In the classic Japanese anime Nausicaä of the Valley of the Wind, the heroine Nausicaä flies a glider called a "Mehve". The anime might be a work of fiction, but the glider isn't. Not any more.
Since 2003, Kazuhiko Hachiya has been working on a real-world Mehve—an actual single seat glider just like in Nausicaä.
Back in the late 1990s, Hachiya created an email software called "PostPet", which became popular in Japan. Hachiya now makes toys and media art that are the stuff of dreams. This is a guy who once made a jet-powered skateboard that floated like a hoverboard—and accidentally caught on fire. The glider is another way Hachiya is bringing fantasy into reality.

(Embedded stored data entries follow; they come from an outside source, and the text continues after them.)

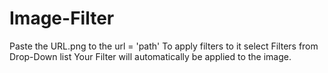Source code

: # Image-Filter 
Paste the URL.png
to the url = 'path'
To apply filters to it select Filters from Drop-Down list 
Your Filter will automatically be applied to the image.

"This project is using the fictional Mehve that appears in Hayao Miyazaki's manga and anime Nausicaä of the Valley of the Wind as a reference point," says the project's website, "and seeing about prototyping and testing it as an aircraft that can truly fly." Above, you can see the first prototype.
The goal is to create an aircraft able to fly with a pilot as a "personal jet glider".

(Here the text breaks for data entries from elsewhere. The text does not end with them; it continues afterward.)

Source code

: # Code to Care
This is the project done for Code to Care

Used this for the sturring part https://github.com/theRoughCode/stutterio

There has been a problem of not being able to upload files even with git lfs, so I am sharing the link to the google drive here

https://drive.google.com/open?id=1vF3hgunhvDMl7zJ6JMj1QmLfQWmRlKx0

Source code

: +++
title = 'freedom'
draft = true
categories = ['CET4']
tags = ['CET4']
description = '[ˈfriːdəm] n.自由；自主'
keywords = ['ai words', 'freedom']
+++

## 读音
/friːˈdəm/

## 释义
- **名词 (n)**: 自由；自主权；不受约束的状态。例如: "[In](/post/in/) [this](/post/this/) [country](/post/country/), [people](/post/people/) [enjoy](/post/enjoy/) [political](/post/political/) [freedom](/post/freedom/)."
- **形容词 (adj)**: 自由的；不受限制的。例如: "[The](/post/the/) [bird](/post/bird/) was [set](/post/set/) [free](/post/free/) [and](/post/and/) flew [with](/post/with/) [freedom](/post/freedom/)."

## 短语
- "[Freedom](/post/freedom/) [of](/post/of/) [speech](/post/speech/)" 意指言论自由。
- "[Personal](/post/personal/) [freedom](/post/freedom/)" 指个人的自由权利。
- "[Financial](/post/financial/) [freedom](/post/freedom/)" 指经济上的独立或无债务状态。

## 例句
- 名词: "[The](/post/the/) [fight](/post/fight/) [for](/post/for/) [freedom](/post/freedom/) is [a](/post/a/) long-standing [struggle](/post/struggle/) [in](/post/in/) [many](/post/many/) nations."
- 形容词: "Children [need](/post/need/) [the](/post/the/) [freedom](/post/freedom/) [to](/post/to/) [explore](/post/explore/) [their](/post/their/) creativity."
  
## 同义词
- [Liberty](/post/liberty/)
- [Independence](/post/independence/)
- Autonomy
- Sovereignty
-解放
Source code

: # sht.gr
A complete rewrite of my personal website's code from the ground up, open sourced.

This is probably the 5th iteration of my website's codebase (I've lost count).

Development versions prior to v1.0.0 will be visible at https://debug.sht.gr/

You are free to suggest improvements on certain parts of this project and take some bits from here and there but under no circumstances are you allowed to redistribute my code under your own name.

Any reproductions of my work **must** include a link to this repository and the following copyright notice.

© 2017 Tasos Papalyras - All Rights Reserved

The project is called "Open Sky", and it began with paper planes, a radio-controlled mock-up, and hang glider lessons. That progressed to working prototypes and test after test.

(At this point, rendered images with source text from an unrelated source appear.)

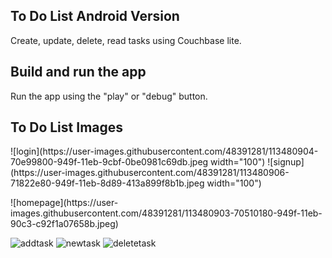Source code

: 
## To Do List Android Version

Create, update, delete, read tasks using Couchbase lite.

## Build and run the app

Run the app using the "play" or "debug" button.

## To Do List Images
<p float="left">
![login](https://user-images.githubusercontent.com/48391281/113480904-70e99800-949f-11eb-9cbf-0be0981c69db.jpeg width="100") 
![signup](https://user-images.githubusercontent.com/48391281/113480906-71822e80-949f-11eb-8d89-413a899f8b1b.jpeg width="100") 
</p>
![homepage](https://user-images.githubusercontent.com/48391281/113480903-70510180-949f-11eb-90c3-c92f1a07658b.jpeg)

![addtask](https://user-images.githubusercontent.com/48391281/113480900-6e873e00-949f-11eb-951b-6866878b9769.jpeg) ![newtask](https://user-images.githubusercontent.com/48391281/113480905-70e99800-949f-11eb-89dd-9ed0beb4ccbf.jpeg) ![deletetask](https://user-images.githubusercontent.com/48391281/113480902-6fb86b00-949f-11eb-9704-76853c6fcfef.jpeg)




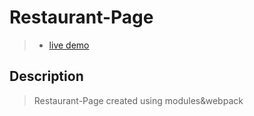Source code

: # Restaurant-Page

> - [live demo](https://siias.github.io/Restaurant-Page/)

## Description
> Restaurant-Page created using modules&webpack
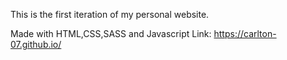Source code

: 
This is the first iteration of my personal website.


Made with HTML,CSS,SASS and Javascript
Link: https://carlton-07.github.io/

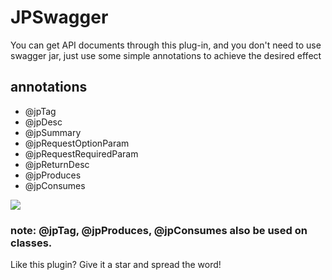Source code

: # JPSwagger
You can get API documents through this plug-in, and you don't need to use swagger jar, just use some simple annotations to achieve the desired effect

## annotations
* @jpTag
* @jpDesc
* @jpSummary
* @jpRequestOptionParam
* @jpRequestRequiredParam
* @jpReturnDesc
* @jpProduces
* @jpConsumes

![](https://wxt.sinaimg.cn/mw1024/006B8Ophgy1g666cnw2pnj30gy0gcmyf.jpg)
### note: @jpTag, @jpProduces, @jpConsumes also be used on classes.
Like this plugin? Give it a star and spread the word!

Now, a decade later, the project is in its third iteration: a jet engine-powered one-person glider. Starting July 13 and ending September 16, 3331 Arts Chiyoda in Tokyo is holding a new exhibition for the latest Open Sky glider. Visitors can see a documentary of the jet engine powered real-world Mehve take to the sky, with Hachiya as the test pilot.
This isn't just art or only engineering. It's pure magic.